Adobe Flash CS4 has been radically redesigned and restructured. With CS4, Flash has finally turned the corner from a code-based authoring tool with an interactive animation element, to a designer-friendly space for illustrators to intuitively draw animation. Yes, draw animation--by shaping the path of an illustration the same way an artist would draw a vector path in Adobe Illustrator. With its revamped animation logic, and substantial new animation tools, Flash has now evolved into a much more accessible environment for designers who are comfortable with Adobe design workhorse applications like Illustrator, Photoshop , and InDesign.

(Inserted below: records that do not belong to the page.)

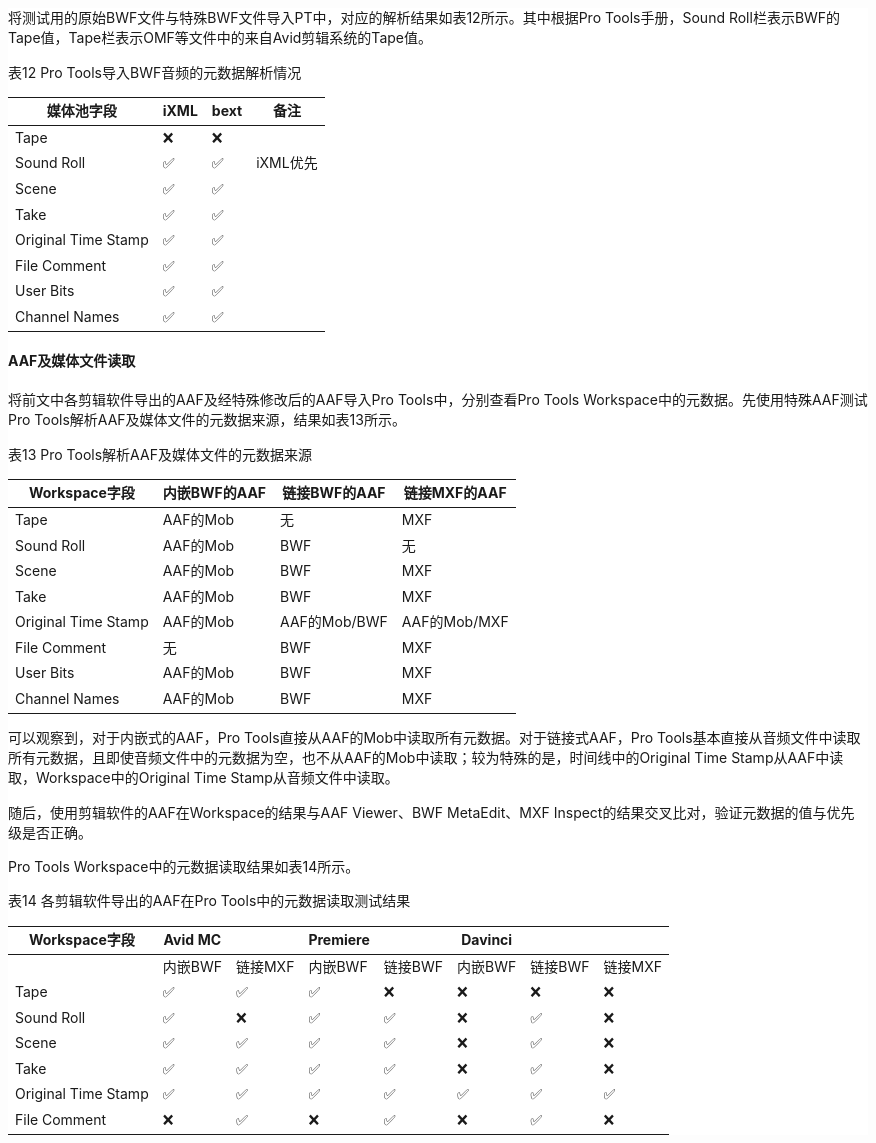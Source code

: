 将测试用的原始BWF文件与特殊BWF文件导入PT中，对应的解析结果如表12所示。其中根据Pro Tools手册，Sound Roll栏表示BWF的Tape值，Tape栏表示OMF等文件中的来自Avid剪辑系统的Tape值。

表12 Pro Tools导入BWF音频的元数据解析情况

| 媒体池字段          | iXML | bext | 备注     |
| ------------------- | ---- | ---- | -------- |
| Tape                | ❌    | ❌    |          |
| Sound Roll          | ✅    | ✅    | iXML优先 |
| Scene               | ✅    | ✅    |          |
| Take                | ✅    | ✅    |          |
| Original Time Stamp | ✅    | ✅    |          |
| File Comment        | ✅    | ✅    |          |
| User Bits           | ✅    | ✅    |          |
| Channel Names       | ✅    | ✅    |          |

#### AAF及媒体文件读取

将前文中各剪辑软件导出的AAF及经特殊修改后的AAF导入Pro Tools中，分别查看Pro Tools Workspace中的元数据。先使用特殊AAF测试Pro Tools解析AAF及媒体文件的元数据来源，结果如表13所示。

表13 Pro Tools解析AAF及媒体文件的元数据来源

| Workspace字段       | 内嵌BWF的AAF | 链接BWF的AAF | 链接MXF的AAF |
| ------------------- | ------------ | ------------ | ------------ |
| Tape                | AAF的Mob     | 无           | MXF          |
| Sound Roll          | AAF的Mob     | BWF          | 无           |
| Scene               | AAF的Mob     | BWF          | MXF          |
| Take                | AAF的Mob     | BWF          | MXF          |
| Original Time Stamp | AAF的Mob     | AAF的Mob/BWF | AAF的Mob/MXF |
| File Comment        | 无           | BWF          | MXF          |
| User Bits           | AAF的Mob     | BWF          | MXF          |
| Channel Names       | AAF的Mob     | BWF          | MXF          |

可以观察到，对于内嵌式的AAF，Pro Tools直接从AAF的Mob中读取所有元数据。对于链接式AAF，Pro Tools基本直接从音频文件中读取所有元数据，且即使音频文件中的元数据为空，也不从AAF的Mob中读取；较为特殊的是，时间线中的Original Time Stamp从AAF中读取，Workspace中的Original Time Stamp从音频文件中读取。

随后，使用剪辑软件的AAF在Workspace的结果与AAF Viewer、BWF MetaEdit、MXF Inspect的结果交叉比对，验证元数据的值与优先级是否正确。

Pro Tools Workspace中的元数据读取结果如表14所示。

表14 各剪辑软件导出的AAF在Pro Tools中的元数据读取测试结果

| Workspace字段       | Avid MC |         | Premiere |         | Davinci |         |         |
| ------------------- | ------- | ------- | -------- | ------- | ------- | ------- | ------- |
|                     | 内嵌BWF | 链接MXF | 内嵌BWF  | 链接BWF | 内嵌BWF | 链接BWF | 链接MXF |
| Tape                | ✅       | ✅       | ✅        | ❌       | ❌       | ❌       | ❌       |
| Sound Roll          | ✅       | ❌       | ✅        | ✅       | ❌       | ✅       | ❌       |
| Scene               | ✅       | ✅       | ✅        | ✅       | ❌       | ✅       | ❌       |
| Take                | ✅       | ✅       | ✅        | ✅       | ❌       | ✅       | ❌       |
| Original Time Stamp | ✅       | ✅       | ✅        | ✅       | ✅       | ✅       | ✅       |
| File Comment        | ❌       | ✅       | ❌        | ✅       | ❌       | ✅       | ❌       |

The new Flash identity is immediately apparent in its new default layout. The stage--Flash's design surface--has been moved from the bottom to the top of the window, with the formerly dominant Timeline now dispatched to the bottom of the screen. The change is both functional and symbolic. Underlying the new look is a new logic and model for generating animation.
Intuitive animation tools
Central to the transformation of Flash is the emergence of object-based animation. This means that animation properties are now assigned to, and edited as graphic objects, rather than residing in the movie frame that hosts the object. The change is profound--since the emergence of Flash from the Shockwave evolutionary tree, generating and editing animation has been rooted in defining frames (and in particular, pivotal frames called keyframes) in the Timeline, and enhancing them with ActionScripts. Now, a designer can create a complex animation without even knowing what a frame or a keyframe is. Flash CS4 does not do away with the Timeline, frames, keyframes, and scripting. But these elements are now submerged beneath new intuitive and accessible tools.
An analogy to Dreamweaver is helpful here: You can create complex HTML Web pages, and use pre-built Spry tools to create interactive elements without writing or even needing to know HTML, JavaScript, or CSS coding.
The heart and soul of Flash--and this is more so in CS4--is moving animation (motion tweens). To create this kind of animation in Flash CS4, you no longer start by defining starting and ending frames, and inserting keyframes where the animation changes direction. Instead, you simply draw on the stage, as if you were designing an illustration on the Illustrator artboard. When you Control-click on any object, the contextual menu allows you to generate a motion, or a shape tween (animation). And Flash automatically converts your object to a ready-to-animate symbol. You then drag the object on the stage to generate an animation path. The resulting animation path can be edited on the stage like any vector path.
To return to the Dreamweaver analogy--the frames, keyframes, and ActionScript coding generated as you create an animation on the stage in Flash CS4 are all still editable the old-fashioned way, so users who are comfortable with these modes of defining and editing animation can still use them, with no loss of functionality, from previous versions of Flash.